Histone Deacetylase 11 (HDAC11) Le plasmide double nickase (h) se compose d'une paire de plasmides appariés, conçus pour une édition hautement spécifique du locus HDAC11 dans les lignées cellulaires human. Chaque plasmide exprime une nickase Cas9 D10A et un sgRNA distinct ciblant des brins d'ADN opposés au sein de HDAC11. Lorsqu'elles sont dirigées vers des sites adjacents sur des brins d'ADN opposés, les deux nickases génèrent des cassures simple brin décalées qui, ensemble, produisent une cassure double brin décalée, nécessitant une activité coordonnée sur la cible de la part des deux guides.
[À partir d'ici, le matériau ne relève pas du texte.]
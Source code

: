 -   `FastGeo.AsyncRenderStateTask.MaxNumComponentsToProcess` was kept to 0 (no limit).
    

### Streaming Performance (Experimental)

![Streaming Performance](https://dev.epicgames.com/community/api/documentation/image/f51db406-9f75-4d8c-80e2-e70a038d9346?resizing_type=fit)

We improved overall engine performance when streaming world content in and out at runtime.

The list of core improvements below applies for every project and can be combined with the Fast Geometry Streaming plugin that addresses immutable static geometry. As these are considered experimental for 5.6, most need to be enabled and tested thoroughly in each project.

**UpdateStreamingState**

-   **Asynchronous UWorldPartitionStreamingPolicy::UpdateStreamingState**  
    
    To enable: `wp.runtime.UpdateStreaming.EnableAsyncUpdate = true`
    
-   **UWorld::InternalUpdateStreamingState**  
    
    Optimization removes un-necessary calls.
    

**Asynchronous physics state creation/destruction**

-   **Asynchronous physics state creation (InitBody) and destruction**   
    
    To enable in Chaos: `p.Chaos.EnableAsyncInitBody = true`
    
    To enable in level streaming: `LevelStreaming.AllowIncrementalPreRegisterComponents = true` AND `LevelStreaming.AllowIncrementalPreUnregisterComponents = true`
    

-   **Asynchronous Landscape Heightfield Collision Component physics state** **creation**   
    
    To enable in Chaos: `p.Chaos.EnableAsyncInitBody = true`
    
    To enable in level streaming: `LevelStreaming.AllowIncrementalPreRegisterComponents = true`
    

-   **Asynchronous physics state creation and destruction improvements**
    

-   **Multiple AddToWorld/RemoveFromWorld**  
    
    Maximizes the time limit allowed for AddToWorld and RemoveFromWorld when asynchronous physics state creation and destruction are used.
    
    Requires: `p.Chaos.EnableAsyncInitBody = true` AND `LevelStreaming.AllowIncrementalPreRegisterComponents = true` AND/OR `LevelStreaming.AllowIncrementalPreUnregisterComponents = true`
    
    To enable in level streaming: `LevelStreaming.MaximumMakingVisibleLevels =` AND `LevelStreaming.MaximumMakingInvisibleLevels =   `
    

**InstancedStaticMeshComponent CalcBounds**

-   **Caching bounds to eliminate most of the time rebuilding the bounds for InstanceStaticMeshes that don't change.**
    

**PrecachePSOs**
La cassure d'ADN qui en résulte est résolue par les voies de réparation cellulaires endogènes, le plus souvent par jonction non homologue (NHEJ), ce qui conduit à des insertions ou des délétions qui perturbent la fonction de HDAC11. En nécessitant l'engagement de deux ARNsg au locus cible, l'approche par double nick améliore la spécificité de l'édition et offre une stratégie CRISPR complémentaire pour les applications où un contrôle supplémentaire de la précision du ciblage est souhaité.
Afin de faciliter l'identification efficace des cellules éditées, un plasmide code pour la GFP permettant la visualisation par fluorescence des populations transfectées, tandis que le plasmide compagnon porte un gène de résistance à la puromycine pour la sélection antibiotique. Ensemble, ces caractéristiques favorisent l'enrichissement efficace des populations co-transfectées et simplifient la validation des clones présentant une perturbation de HDAC11.
Réservé à la recherche. N'est pas destiné à un usage diagnostique ou thérapeutique.